=== Exercise ===
Write out again, please, the records below from the first line to the line holding "- Tic Tae Toe (Jogo da velha)", inclusive, and nothing else.

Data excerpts
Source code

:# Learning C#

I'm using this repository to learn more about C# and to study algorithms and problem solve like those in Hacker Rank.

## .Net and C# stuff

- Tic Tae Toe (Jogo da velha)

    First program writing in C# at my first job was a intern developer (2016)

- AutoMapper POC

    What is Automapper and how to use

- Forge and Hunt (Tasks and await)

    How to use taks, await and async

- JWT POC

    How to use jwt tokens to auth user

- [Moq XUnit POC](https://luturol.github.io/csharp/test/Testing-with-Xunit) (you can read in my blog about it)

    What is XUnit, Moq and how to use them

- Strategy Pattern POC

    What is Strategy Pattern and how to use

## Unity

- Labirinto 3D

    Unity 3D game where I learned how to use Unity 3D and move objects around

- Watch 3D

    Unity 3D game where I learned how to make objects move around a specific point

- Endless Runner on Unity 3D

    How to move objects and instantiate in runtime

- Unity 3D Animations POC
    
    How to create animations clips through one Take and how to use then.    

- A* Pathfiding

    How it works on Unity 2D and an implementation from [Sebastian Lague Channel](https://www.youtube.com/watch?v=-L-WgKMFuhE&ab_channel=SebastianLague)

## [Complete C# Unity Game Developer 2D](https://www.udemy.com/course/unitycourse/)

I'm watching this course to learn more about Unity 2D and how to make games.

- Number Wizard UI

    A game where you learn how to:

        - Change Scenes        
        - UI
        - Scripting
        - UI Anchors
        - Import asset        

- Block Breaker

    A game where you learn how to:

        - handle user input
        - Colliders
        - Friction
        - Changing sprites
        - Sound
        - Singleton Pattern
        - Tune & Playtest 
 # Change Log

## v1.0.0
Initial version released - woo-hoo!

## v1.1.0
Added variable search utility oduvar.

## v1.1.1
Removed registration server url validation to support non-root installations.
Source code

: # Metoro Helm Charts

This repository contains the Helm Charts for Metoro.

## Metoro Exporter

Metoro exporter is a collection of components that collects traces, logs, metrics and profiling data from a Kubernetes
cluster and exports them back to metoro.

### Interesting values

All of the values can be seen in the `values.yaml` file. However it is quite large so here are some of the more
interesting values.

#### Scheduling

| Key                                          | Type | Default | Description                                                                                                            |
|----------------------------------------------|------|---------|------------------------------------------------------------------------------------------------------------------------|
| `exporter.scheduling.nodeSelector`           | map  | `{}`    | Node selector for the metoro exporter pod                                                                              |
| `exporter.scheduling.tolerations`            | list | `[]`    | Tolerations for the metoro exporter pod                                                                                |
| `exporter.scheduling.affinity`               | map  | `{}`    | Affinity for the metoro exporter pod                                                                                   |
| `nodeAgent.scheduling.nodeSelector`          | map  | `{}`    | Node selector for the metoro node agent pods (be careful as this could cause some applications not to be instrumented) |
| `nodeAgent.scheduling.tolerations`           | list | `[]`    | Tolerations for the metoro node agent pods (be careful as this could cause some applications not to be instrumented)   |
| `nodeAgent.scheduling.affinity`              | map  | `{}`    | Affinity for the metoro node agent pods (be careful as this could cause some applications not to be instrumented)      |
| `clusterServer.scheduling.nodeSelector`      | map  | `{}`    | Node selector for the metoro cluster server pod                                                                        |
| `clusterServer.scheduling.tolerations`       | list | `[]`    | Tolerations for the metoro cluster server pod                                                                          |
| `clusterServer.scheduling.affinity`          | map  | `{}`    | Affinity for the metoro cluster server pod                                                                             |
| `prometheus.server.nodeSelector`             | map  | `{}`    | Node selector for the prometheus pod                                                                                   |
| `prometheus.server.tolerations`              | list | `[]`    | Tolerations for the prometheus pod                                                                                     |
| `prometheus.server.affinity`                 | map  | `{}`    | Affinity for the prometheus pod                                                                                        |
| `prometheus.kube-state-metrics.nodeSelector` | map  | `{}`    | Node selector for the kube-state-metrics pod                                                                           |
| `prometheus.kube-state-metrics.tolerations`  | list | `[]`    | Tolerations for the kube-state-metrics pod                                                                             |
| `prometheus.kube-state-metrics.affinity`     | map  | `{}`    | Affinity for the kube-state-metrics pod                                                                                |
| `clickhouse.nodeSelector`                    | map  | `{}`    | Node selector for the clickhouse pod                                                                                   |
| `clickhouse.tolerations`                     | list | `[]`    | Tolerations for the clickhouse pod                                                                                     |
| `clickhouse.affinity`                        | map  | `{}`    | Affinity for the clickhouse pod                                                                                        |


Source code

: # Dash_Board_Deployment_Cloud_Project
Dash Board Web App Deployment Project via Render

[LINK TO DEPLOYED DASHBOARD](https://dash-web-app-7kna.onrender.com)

=== Answer for this exercise ===
Source code

:# Learning C#

I'm using this repository to learn more about C# and to study algorithms and problem solve like those in Hacker Rank.

## .Net and C# stuff

- Tic Tae Toe (Jogo da velha)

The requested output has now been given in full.